L’auteure poursuit : « Mais ils se rendent vite compte que l’unité dans la misère ne fait pas l’unité politique, que l’indépendance formelle n’est rien sans contenu économique. Houari Boumediène deviendra progressivement l’un des meilleurs théoriciens et le chantre du NOEI qui doit remplacer « l’ordre international de la misère ». L’Algérie prépare donc avec d’autant plus de soin le quatrième sommet des non-alignés, qu’elle doit accueillir en septembre 1973 le sommet de l’OPEP. La conférence décide de demander la convocation d’une Assemblée générale extraordinaire des Nations unies pour examiner ??, comme l’annonce Houari Boumediène dans son discours de clôture »[1].
Le discours atemporel pour un nouvel ordre mondial plus juste
En tant que président des pays non-alignés, Houari Boumediène a défendu, en avril 1974, dans un discours qui a donné lieu à une standing-ovation, devant l’Assemblée générale extraordinaire de l’ONU, le nouvel ordre économique international.
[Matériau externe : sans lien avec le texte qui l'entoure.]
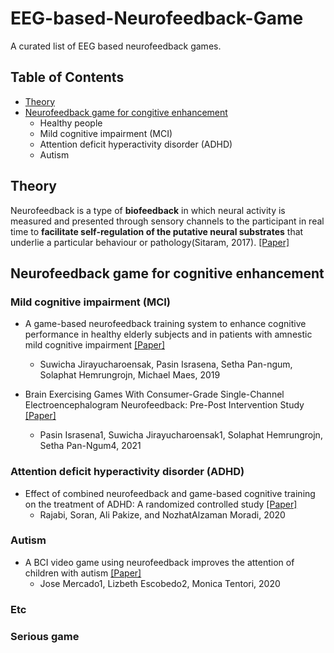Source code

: # EEG-based-Neurofeedback-Game
A curated list of EEG based neurofeedback games.

## Table of Contents
* [Theory](##Theory)
* [Neurofeedback game for congitive enhancement](###Neurofeedback-game)
  - Healthy people
  - Mild cognitive impairment (MCI)
  - Attention deficit hyperactivity disorder (ADHD)
  - Autism

## Theory
Neurofeedback is a type of **biofeedback** in which neural activity is measured and presented through sensory channels to the participant in real time to **facilitate self-regulation of the putative neural substrates** that underlie a particular behaviour or pathology(Sitaram, 2017). [[Paper]](https://www.nature.com/articles/nrn.2016.164)

## Neurofeedback game for cognitive enhancement
### Mild cognitive impairment (MCI)
* A game-based neurofeedback training system to enhance cognitive performance in healthy elderly subjects and in patients with amnestic mild cognitive impairment [[Paper]](https://www.ncbi.nlm.nih.gov/pmc/articles/PMC6388796/)
  - Suwicha Jirayucharoensak, Pasin Israsena, Setha Pan-ngum, Solaphat Hemrungrojn, Michael Maes, 2019

 
* Brain Exercising Games With Consumer-Grade Single-Channel Electroencephalogram Neurofeedback: Pre-Post Intervention Study [[Paper]](https://games.jmir.org/2021/2/e26872/)
  - Pasin Israsena1, Suwicha Jirayucharoensak1, Solaphat Hemrungrojn, Setha Pan-Ngum4, 2021

### Attention deficit hyperactivity disorder (ADHD)
* Effect of combined neurofeedback and game-based cognitive training on the treatment of ADHD: A randomized controlled study [[Paper]](https://www.tandfonline.com/doi/full/10.1080/21622965.2018.1556101)
  - Rajabi, Soran, Ali Pakize, and NozhatAlzaman Moradi, 2020

### Autism
* A BCI video game using neurofeedback improves the attention of children with autism [[Paper]](https://link.springer.com/article/10.1007/s12193-020-00339-7)
  - Jose Mercado1, Lizbeth Escobedo2, Monica Tentori, 2020

### Etc




### Serious game
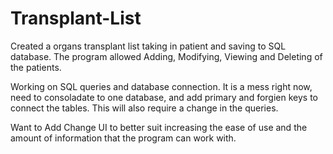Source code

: # Transplant-List
Created a organs transplant list taking in patient and saving to SQL database. The program allowed Adding, Modifying, Viewing and Deleting of the patients.

Working on
SQL queries and database connection. It is a mess right now, need to consoladate to one database, and add primary and forgien keys to connect the tables.
This will also require a change in the queries.

Want to Add
Change UI to better suit increasing the ease of use and the amount of information that the program can work with.
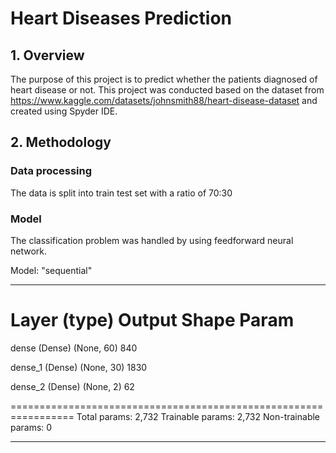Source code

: # Heart Diseases Prediction
## 1. Overview
The purpose of this project is to predict whether the patients diagnosed of heart disease or not. This project was conducted based on the dataset from https://www.kaggle.com/datasets/johnsmith88/heart-disease-dataset and created using Spyder IDE. 
## 2. Methodology
### Data processing
The data is split into train test set with a ratio of 70:30
### Model
The classification problem was handled by using feedforward neural network.

Model: "sequential"
_________________________________________________________________
 Layer (type)                Output Shape              Param   
=================================================================
 dense (Dense)               (None, 60)                840       
                                                                 
 dense_1 (Dense)             (None, 30)                1830      
                                                                 
 dense_2 (Dense)             (None, 2)                 62        
                                                                 
=================================================================
Total params: 2,732
Trainable params: 2,732
Non-trainable params: 0
_________________________________________________________________
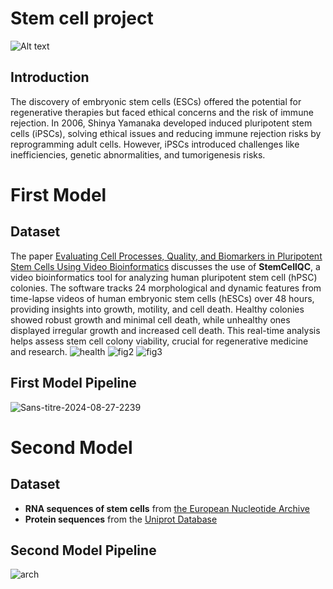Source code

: # Stem cell project
![Alt text](https://bioinformant.com/wp-content/uploads/2017/08/What-are-stem-cells-definition-FEATURE-.jpg)
## Introduction 
The discovery of embryonic stem cells (ESCs) offered the potential for regenerative therapies but faced ethical concerns and the risk of immune rejection. In 2006, Shinya Yamanaka developed induced pluripotent stem cells (iPSCs), solving ethical issues and reducing immune rejection risks by reprogramming adult cells. However, iPSCs introduced challenges like inefficiencies, genetic abnormalities, and tumorigenesis risks.
# First Model 
## Dataset 
The paper [Evaluating Cell Processes, Quality, and Biomarkers in Pluripotent Stem Cells Using Video Bioinformatics](https://pubmed.ncbi.nlm.nih.gov/26848582/) discusses the use of **StemCellQC**, a video bioinformatics tool for analyzing human pluripotent stem cell (hPSC) colonies. The software tracks 24 morphological and dynamic features from time-lapse videos of human embryonic stem cells (hESCs) over 48 hours, providing insights into growth, motility, and cell death. Healthy colonies showed robust growth and minimal cell death, while unhealthy ones displayed irregular growth and increased cell death. This real-time analysis helps assess stem cell colony viability, crucial for regenerative medicine and research.
![health](https://github.com/user-attachments/assets/9f72b6af-988b-4e95-b41f-c6bd5a43be76)
![fig2](https://github.com/user-attachments/assets/dfee8afc-152a-438f-909c-dae6a100e28a)
![fig3](https://github.com/user-attachments/assets/be6c63a8-f391-42db-8baa-94f3edeb2d1c)
## First Model Pipeline
![Sans-titre-2024-08-27-2239](https://github.com/user-attachments/assets/aaaa65bd-f173-4028-8c1a-68456111f564)

# Second Model 
## Dataset 
 - **RNA sequences of stem cells** from [the European Nucleotide Archive](https://www.ebi.ac.uk/ena/browser/view/ERR914288)
 - **Protein sequences** from the [Uniprot Database](https://www.uniprot.org/)
## Second Model Pipeline
![arch](https://github.com/user-attachments/assets/eedfd982-b479-49f0-b446-7b25fe95f125)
Pour « amorcer concrètement le règlement du problème fondamental qui nous préoccupe », celui du développement, Houari Boumediène demande qu’il soit entrepris en suivant cinq lignes d’action :
• La prise en main par les pays en voie de développement de leurs ressources naturelles, ce qui implique la nationalisation de leur exploitation et la maîtrise des mécanismes régissant la fixation de leur prix ;
• la mise en valeur de toutes les potentialités agricoles et la mise en œuvre d’une industrialisation en profondeur s’appuyant sur la transformation sur place des ressources naturelles de chaque pays ;
• l’apport, en moyens financiers, technologiques et commerciaux des pays riches et développés à ceux dont le développement est à promouvoir ;
• la suppression, ou à tout le moins l’allégement du fardeau de la dette qui « enfonce » les plus pauvres ;
• enfin, un programme spécial pour les plus démunis parmi les démunis.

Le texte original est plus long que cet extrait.